People do not understand that not everyone who has OCD is a hand-washer, germophobe or clean freak. The anxiousness is born out of intrusive and repetitive thoughts, which overtake the brain into a fear-induced state of panic. The behaviour, as a result, may come out looking crazy to others. Some examples are counting repeatedly, turning switches, doing a task again and again like an obsession.
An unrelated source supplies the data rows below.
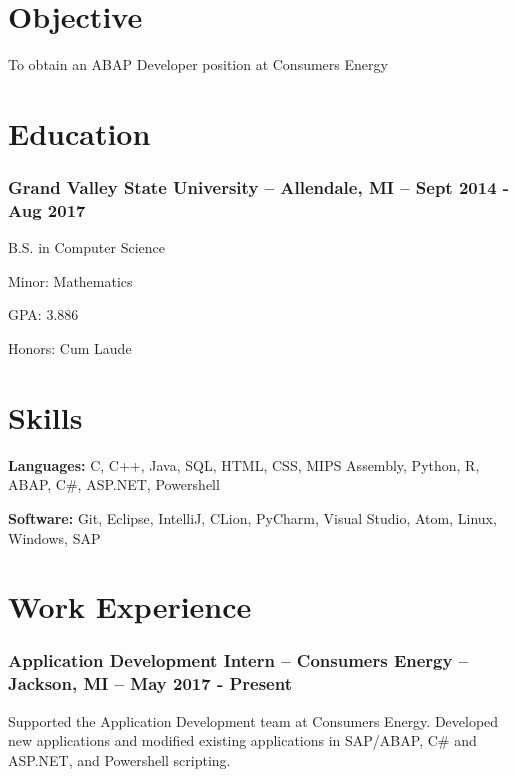 \documentclass{article}
\begin{document}
	\hfill				%

	\section*{Objective}
	\begin{addmargin}[1em]{0em}
		To obtain an ABAP Developer position at Consumers Energy
	\end{addmargin}

	\section*{Education}

		\subsubsection{Grand Valley State University -- Allendale, MI -- Sept 2014 - Aug 2017}
			\begin{addmargin}[1em]{0em}

				B.S. in Computer Science

				Minor: Mathematics

				GPA: 3.886

				Honors: Cum Laude


			\end{addmargin}

	\section*{Skills}
	\begin{addmargin}[1em]{0em}
		\textbf{Languages:} C, C++, Java, SQL, HTML, CSS, MIPS Assembly, Python, R, ABAP, C\#, ASP.NET, Powershell

		\textbf{Software:} Git, Eclipse, IntelliJ, CLion, PyCharm, Visual Studio, Atom, Linux, Windows, SAP
	\end{addmargin}

	\section*{Work Experience}

		\subsubsection{Application Development Intern -- Consumers Energy -- Jackson, MI -- May 2017 - Present}
			\begin{addmargin}[1em]{0em}
				Supported the Application Development team at Consumers Energy. Developed new applications and modified existing applications in SAP/ABAP, C\# and ASP.NET, and Powershell scripting.
			\end{addmargin}
\end{document}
Dealing with these symptoms, especially during these days, can prove out to be even more stressful and will lead a person into a grey area where they might be stuck for a long time. A diagnosis is much harder with a stop in non-essential health services and the taboo around mental health in society. For many adults, reaching out for help during a pandemic when there is immense pressure to provide for people dependent on them, mental health may seem much less important. When same goes for teenagers or young adults, the delay in getting the help results in the development of severe anxiety and may lead to depression and other dangerous mental disorders.


People who have a loved one suffering from OCD are often intimidated and doesn’t always understand the effective ways to provide support and comfort. Often these can lead to conflicts that push people to continue living with their symptoms and behaviours rather than reaching out and asking for help. Awareness and openness are key that only helps people to come forward not only for OCD but also for other serious underlying conditions which are overlooked behind the veil of one pre-dominant condition.


During the pandemic, experiencing difficulties with mental health is common and probably a valid human response. But when the fear and uncertainty starts to interfere with your daily life and freedom, its important to understand that allowing yourself to feel all the emotions and reaching out for help, not only for oneself but people around us, can minimize the overall severeness of this pandemic which may also contribute into long term help and betterment of the society.